Our house is fortified. All fences and gates are topped with wire at a 90o angle and the bases are guarded by concrete or steel grids. We concreted around the roots of a large Magnolia tree where the dingoes decided to build a den.

Anything new in the environment has to be investigated – with their teeth. New curtains are sprayed with Aeroguard, so are hose fittings and new furniture. Dencorub is also very handy. Dingoes love wiring like Italians like pasta. The outdoor phones are guarded by mouse traps. Mingga loves carpet and has dug a hole in the bedroom carpet. The curtains in the dingo room have canine alterations to them, so they can see out better. All our Christmas gifts were opened and at Easter all that was found was silver foil. Both enjoy the odd cuppa. Cooma particularly enjoys a night-cap. Recently Graham made himself an evening cuppa, drank it and headed for the shower. Cooma, decidedly put out by the fact Graham had not made a cup for her proceeded to open the cupboard, take out two tea bags from the packet and place them on the floor. Needless to say, she got her cuppa.
Mingga (Photo provided by Christine (Johnson) Anderson)
As required by law, both Mingga and Cooma are desexed. Mingga’s desexing was an historical event. Dr Graeme Wills placed her ovaries in a saline solution and they were rushed to Sydney University then onto a hospital for freezing then back to the University. Hopefully at some future time it will be possible to created ‘test tube’ dingoes. Placing the embryo into a bitch of any breed and ‘bingo-a-dingo’

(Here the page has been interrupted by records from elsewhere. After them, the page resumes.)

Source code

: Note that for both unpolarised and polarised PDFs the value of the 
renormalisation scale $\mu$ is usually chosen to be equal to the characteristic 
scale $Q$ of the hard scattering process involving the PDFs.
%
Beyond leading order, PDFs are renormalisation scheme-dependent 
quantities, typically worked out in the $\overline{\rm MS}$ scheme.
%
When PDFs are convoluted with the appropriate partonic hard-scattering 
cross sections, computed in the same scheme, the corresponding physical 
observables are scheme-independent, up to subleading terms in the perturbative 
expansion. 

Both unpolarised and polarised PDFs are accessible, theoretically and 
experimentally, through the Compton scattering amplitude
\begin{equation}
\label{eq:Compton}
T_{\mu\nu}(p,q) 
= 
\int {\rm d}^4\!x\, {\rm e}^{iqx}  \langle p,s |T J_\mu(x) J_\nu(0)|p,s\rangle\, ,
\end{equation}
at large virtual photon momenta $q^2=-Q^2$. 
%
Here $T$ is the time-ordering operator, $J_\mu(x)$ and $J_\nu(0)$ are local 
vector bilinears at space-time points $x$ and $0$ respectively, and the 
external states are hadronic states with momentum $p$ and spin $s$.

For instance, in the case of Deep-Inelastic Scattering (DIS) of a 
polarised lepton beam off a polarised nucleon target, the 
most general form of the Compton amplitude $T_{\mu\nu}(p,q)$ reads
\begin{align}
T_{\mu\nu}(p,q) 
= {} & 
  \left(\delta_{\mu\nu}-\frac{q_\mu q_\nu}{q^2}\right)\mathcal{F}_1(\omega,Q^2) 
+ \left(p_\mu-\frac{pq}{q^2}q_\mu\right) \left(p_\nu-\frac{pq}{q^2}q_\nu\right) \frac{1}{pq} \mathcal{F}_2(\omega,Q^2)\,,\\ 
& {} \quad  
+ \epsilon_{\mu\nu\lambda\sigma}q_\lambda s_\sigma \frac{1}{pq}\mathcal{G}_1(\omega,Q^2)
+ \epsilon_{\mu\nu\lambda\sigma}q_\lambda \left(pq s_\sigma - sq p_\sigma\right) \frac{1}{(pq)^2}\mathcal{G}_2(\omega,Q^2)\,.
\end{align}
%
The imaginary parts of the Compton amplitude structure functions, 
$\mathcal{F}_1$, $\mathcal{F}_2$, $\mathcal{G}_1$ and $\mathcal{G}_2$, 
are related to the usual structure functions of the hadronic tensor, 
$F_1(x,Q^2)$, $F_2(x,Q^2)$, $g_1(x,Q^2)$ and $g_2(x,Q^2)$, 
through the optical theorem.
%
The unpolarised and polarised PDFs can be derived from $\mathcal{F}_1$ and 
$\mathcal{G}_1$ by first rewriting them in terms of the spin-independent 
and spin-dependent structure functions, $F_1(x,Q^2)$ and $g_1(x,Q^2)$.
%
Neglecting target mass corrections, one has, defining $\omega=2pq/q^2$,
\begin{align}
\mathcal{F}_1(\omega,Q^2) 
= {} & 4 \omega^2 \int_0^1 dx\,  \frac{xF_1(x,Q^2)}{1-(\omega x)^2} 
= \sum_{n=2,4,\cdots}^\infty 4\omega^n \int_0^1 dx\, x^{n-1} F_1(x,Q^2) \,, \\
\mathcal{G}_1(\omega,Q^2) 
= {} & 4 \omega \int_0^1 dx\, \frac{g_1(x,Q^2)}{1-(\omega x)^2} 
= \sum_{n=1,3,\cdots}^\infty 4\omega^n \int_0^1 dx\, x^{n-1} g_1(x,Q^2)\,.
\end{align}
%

Both Graham and I love our pets. Although very independent and unreliable off lead, they are intelligent, loving and very endearing. They own you totally and look to you if they are afraid or ill.  They are lithe, move fluidly and when their golden eyes meet yours you feel a strange, almost mystical power of theirs. You understand an almost spiritual bond between you. It makes you feel very special that a wild spirit loves and trusts you. Dingoes need very special homes. They can be very expensive due to their destructive ways and fencing needs. They are demanding and time consuming but for anyone who has been mesmerised by a dingo and loves it, they will be rewarded for their efforts. I hope while the dingo becomes more accepted as a true blue they are forever protected from exploitation or becoming fashionable pets.

I hope in remote areas future generations of Australians will hear the dingo howling or catch a glimpse of their graceful form, flitting like a spirit through the bush.